Segment Start: Material shown
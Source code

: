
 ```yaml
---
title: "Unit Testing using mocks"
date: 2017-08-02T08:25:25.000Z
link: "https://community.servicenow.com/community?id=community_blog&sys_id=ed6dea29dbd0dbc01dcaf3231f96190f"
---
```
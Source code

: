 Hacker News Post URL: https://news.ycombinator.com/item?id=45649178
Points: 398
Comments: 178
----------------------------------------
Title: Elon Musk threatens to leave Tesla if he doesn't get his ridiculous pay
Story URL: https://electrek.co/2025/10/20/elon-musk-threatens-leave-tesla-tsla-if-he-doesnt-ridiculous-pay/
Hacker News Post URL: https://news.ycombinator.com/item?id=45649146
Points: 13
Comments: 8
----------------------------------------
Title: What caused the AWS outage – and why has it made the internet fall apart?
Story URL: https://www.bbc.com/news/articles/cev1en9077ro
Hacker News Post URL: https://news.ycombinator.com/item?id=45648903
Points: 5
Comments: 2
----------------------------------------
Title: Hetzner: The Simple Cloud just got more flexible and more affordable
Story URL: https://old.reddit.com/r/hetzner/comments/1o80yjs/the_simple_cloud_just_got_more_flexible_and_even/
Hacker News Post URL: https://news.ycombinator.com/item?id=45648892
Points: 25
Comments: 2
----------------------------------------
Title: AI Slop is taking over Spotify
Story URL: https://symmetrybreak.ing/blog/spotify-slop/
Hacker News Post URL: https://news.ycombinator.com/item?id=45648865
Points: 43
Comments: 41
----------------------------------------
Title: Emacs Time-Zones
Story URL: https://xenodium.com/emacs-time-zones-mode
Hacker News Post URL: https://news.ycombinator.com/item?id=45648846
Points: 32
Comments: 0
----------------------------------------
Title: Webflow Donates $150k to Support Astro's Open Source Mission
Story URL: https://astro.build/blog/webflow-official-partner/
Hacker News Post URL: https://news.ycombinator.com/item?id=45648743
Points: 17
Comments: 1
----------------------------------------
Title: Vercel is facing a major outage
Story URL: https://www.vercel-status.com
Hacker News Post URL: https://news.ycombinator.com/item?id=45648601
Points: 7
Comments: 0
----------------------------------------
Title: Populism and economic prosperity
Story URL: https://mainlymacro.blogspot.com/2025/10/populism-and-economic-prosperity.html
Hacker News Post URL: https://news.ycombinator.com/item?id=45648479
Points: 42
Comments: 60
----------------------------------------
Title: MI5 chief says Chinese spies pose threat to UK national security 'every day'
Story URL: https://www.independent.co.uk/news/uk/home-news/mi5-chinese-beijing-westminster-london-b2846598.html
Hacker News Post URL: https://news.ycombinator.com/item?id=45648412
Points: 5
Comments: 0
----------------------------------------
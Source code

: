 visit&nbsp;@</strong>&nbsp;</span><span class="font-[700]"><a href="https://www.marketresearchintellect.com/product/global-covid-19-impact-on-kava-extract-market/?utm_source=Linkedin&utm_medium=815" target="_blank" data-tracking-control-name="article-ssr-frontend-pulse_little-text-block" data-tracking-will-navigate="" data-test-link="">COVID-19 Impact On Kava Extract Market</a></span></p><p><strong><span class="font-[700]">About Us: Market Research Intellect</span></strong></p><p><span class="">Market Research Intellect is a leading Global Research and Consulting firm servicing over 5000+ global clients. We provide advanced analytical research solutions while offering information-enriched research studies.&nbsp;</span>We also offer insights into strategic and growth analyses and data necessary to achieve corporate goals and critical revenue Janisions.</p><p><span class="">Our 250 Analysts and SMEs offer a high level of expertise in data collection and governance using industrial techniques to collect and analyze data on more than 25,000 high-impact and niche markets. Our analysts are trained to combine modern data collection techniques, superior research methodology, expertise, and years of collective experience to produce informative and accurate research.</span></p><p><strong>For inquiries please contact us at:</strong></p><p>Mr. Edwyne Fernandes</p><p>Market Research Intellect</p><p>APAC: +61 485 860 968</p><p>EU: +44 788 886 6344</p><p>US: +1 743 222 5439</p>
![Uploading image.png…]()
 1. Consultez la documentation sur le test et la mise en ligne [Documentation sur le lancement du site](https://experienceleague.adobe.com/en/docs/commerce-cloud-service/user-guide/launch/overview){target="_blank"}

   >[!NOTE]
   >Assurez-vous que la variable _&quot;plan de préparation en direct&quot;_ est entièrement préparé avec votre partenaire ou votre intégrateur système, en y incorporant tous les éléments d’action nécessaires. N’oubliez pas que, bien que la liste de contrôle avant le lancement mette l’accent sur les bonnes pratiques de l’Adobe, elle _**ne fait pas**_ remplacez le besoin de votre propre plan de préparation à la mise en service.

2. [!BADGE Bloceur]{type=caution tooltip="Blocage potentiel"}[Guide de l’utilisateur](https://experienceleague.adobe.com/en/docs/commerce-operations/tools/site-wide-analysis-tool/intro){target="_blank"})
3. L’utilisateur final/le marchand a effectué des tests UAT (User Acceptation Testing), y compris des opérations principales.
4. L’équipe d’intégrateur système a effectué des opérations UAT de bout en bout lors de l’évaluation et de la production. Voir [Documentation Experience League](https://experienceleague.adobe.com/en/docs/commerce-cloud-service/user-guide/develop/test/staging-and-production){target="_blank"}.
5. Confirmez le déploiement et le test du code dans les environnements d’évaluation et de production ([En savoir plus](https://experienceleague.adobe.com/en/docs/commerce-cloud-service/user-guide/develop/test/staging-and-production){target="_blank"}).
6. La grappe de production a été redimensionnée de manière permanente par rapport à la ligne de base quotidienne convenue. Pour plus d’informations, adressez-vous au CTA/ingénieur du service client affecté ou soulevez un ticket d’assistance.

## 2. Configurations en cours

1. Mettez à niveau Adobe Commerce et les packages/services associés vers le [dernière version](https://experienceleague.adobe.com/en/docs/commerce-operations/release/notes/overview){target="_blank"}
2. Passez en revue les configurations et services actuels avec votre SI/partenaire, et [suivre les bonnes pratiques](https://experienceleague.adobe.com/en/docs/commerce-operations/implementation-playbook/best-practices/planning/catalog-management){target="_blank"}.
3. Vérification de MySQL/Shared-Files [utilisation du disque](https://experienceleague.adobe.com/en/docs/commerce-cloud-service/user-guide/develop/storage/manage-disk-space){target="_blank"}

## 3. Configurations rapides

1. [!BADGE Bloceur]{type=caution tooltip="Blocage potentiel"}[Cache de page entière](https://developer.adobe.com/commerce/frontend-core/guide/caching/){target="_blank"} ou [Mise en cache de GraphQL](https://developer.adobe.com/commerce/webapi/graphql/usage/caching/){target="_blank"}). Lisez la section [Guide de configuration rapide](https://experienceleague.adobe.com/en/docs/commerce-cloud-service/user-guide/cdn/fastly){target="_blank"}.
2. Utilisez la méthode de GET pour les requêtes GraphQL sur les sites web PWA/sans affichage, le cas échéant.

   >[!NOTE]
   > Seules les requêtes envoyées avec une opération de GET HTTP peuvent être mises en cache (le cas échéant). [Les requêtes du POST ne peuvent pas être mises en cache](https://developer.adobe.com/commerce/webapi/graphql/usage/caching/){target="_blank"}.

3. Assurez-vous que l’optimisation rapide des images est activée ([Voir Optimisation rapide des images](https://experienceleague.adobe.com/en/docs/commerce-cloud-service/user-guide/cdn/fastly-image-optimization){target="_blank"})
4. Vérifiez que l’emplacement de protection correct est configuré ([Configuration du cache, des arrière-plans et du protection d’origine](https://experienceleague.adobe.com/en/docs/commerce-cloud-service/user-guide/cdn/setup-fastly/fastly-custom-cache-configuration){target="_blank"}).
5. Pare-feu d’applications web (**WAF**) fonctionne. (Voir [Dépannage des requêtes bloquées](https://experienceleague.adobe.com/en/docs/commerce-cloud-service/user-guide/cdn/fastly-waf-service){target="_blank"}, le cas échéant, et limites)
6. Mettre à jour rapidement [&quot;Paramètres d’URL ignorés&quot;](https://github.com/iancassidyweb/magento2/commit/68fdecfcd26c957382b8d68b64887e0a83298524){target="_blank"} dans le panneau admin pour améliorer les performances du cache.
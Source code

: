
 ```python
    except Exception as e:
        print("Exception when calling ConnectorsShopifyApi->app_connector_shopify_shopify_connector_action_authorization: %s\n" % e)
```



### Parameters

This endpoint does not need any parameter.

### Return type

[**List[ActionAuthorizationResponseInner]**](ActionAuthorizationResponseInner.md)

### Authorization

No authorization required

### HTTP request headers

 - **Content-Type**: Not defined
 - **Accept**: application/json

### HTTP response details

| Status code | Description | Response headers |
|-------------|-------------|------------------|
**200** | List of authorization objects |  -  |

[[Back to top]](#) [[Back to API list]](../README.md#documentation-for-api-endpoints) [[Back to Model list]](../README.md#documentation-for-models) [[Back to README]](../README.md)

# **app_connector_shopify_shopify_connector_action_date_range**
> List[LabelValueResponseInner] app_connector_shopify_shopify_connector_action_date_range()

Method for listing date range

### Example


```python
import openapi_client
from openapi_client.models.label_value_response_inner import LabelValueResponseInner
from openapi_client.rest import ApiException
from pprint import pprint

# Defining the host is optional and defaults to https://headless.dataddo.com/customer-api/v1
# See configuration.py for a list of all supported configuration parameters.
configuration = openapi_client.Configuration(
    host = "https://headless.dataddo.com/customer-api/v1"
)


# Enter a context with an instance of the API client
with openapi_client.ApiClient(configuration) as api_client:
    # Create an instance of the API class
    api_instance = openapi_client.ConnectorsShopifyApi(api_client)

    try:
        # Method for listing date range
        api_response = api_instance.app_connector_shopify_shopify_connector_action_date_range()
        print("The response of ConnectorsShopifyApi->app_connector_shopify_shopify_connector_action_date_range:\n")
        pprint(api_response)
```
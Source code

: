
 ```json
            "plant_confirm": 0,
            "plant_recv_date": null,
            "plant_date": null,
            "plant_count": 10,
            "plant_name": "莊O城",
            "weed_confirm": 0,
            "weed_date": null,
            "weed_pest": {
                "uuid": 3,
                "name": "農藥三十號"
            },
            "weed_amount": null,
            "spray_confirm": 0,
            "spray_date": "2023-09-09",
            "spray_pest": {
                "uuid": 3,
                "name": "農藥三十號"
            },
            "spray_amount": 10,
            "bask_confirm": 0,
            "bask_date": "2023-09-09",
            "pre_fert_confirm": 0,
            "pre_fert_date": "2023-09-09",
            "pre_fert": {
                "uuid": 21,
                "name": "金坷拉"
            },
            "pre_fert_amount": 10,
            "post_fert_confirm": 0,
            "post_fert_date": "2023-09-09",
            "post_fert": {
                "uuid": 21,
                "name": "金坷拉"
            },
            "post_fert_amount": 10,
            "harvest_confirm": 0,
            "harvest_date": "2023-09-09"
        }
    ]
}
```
Segment End: Material shown
§ What to produce
Say how many lines in the records include the string "import", giving the figure by itself.

§ Answer for the task
4